Ich bin in Griechenland aufgewachsen. Ein Land, in dem Leidenschaft nicht erklärt wird, sie ist einfach da. Sie bewegt sich durch die Strassen, in den Stimmen der Menschen, in der Art, wie sie lachen, reden, feiern, streiten. Dort fragt man nicht: „Was ist deine Leidenschaft?“, man lebt sie einfach. Man ist, Man fühlt, Man zeigt. Ohne sich zu verstecken, ohne zu überlegen, ob es angebracht ist. Es ist Teil der Kultur. Teil der Identität. Hier, wo ich jetzt lebe, ist das anders. Leidenschaft wird leise gelebt. Man spricht selten über sie. Oft wirkt sie wie etwas, das man besser für sich behält. Etwas Privates, vielleicht sogar etwas Unpraktisches. Und doch habe ich das Gefühl, dass so viele Menschen in sich eine Flamme tragen, die darauf wartet, entfacht zu werden. Nur fehlt oft der Mut oder die Erlaubnis oder die Sprache.

 

Ich selbst habe lange gebraucht, um meine Leidenschaften ernst zu nehmen. Ich habe gezeichnet, bevor ich sprechen konnte und geschrieben, sobald ich das Alphabet kannte. Aber ich habe es jahrelang als Hobby betrachtet, als Nebensache als etwas, das ich liebe, aber niemals zum Beruf machen könnte denn die Angst war zu gross.

 

Heute sehe ich das anders. Heute weiss ich, dass Schreiben und Malen meine Werkzeuge sind. Werkzeuge, um etwas viel Tieferes auszudrücken. Denn was ich wirklich liebe, ist Kommunikation, Verbindung, das Teilen von Gedanken. Ich liebe es, Räume zu schaffen, in denen sich Menschen wiedererkennen, in denen etwas anklingt, etwas bewegt. Ich liebe es, zu erzählen, zum Nachdenken anzuregen und Worte zu finden für Dinge, die man schwer benennen kann.

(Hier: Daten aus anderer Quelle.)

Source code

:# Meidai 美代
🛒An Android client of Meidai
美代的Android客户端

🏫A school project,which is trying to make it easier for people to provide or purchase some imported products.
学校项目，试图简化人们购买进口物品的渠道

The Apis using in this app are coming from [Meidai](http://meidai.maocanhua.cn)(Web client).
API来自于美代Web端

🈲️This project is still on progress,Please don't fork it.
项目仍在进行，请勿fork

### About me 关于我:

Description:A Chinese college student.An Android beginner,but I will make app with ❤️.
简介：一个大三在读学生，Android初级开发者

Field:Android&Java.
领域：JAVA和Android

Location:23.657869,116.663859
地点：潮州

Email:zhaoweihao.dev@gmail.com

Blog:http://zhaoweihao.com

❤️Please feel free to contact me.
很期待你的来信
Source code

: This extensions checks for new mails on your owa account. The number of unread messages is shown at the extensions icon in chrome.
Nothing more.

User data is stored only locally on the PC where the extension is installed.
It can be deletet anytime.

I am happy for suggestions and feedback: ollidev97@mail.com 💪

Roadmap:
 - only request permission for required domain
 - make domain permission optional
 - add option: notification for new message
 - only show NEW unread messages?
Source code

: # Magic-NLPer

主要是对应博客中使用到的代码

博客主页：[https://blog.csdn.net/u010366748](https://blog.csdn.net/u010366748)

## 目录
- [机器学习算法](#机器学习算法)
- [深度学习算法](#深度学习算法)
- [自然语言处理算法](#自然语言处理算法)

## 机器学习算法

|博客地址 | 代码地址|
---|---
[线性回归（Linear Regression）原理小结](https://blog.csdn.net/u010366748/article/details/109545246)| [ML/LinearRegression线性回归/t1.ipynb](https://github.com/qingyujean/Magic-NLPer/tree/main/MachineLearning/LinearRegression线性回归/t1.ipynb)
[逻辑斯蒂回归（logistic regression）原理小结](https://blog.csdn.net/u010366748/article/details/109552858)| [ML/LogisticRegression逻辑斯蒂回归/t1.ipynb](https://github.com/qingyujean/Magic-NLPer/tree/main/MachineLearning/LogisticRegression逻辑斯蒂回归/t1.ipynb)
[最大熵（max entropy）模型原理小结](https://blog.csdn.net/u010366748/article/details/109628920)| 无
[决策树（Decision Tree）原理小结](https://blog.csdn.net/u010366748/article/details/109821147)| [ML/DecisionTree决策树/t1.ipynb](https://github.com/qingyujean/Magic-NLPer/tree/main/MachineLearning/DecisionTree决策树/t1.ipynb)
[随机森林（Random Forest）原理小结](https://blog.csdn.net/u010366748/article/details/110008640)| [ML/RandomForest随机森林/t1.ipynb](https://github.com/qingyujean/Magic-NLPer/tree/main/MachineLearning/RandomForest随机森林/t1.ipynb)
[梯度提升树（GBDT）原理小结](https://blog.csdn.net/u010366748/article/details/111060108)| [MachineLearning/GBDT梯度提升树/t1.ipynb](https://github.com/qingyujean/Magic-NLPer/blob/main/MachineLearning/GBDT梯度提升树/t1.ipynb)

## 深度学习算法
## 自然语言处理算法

Ich liebe es, auszusprechen, was oft unausgesprochen bleibt und jedes Mal, wenn ich schreibe oder male, spüre ich, dass ich genau da richtig bin, dass ich nichts lieber tun möchte.

 

Aber es gibt auch andere Dinge, die ich gerne mache, wie zum Beispiel mir Gedanken über den Klimawandel zu machen und darüber, wie ich etwas dazu beitragen könnte, die Welt ein bisschen besser zu machen. Ich liebe es, im Garten zu arbeiten und Tiere zu retten. Ich liebe es, spazieren zu gehen und ab und zu andere Menschen für Dinge zu kritisieren oder zu korrigieren, die ich als falsch empfinde. Sind das nicht auch Leidenschaften von mir ?

 

Was ich damit sagen möchte, ist, dass es nicht die eine Leidenschaft gibt. Denn Leidenschaft ist viel mehr als der Versuch, etwas zu finden, das man mag, das man geniesst oder das man gut ausübt. Leidenschaft ist ein Instinkt, den wir alle in uns tragen, von Anfang an und der nur darauf wartet, gespürt und gelebt zu werden. Wir sollten Leidenschaft nicht mit unseren Fähigkeiten verwechseln. Denn jeder Mensch ist zu vielem fähig, auch wenn er es selbst vielleicht nicht weiss. Aber nicht jeder empfindet dieselbe Freude oder Lust an denselben Dingen – und genau das macht Leidenschaft so besonders. Sie ist das, was uns begeistert, was uns erfüllt, was uns gut tut. Sie zeigt sich in allem, was wir gerne tun und dabei echte Freude empfinden ganz ohne Zahlen, ganz ohne Grenzen.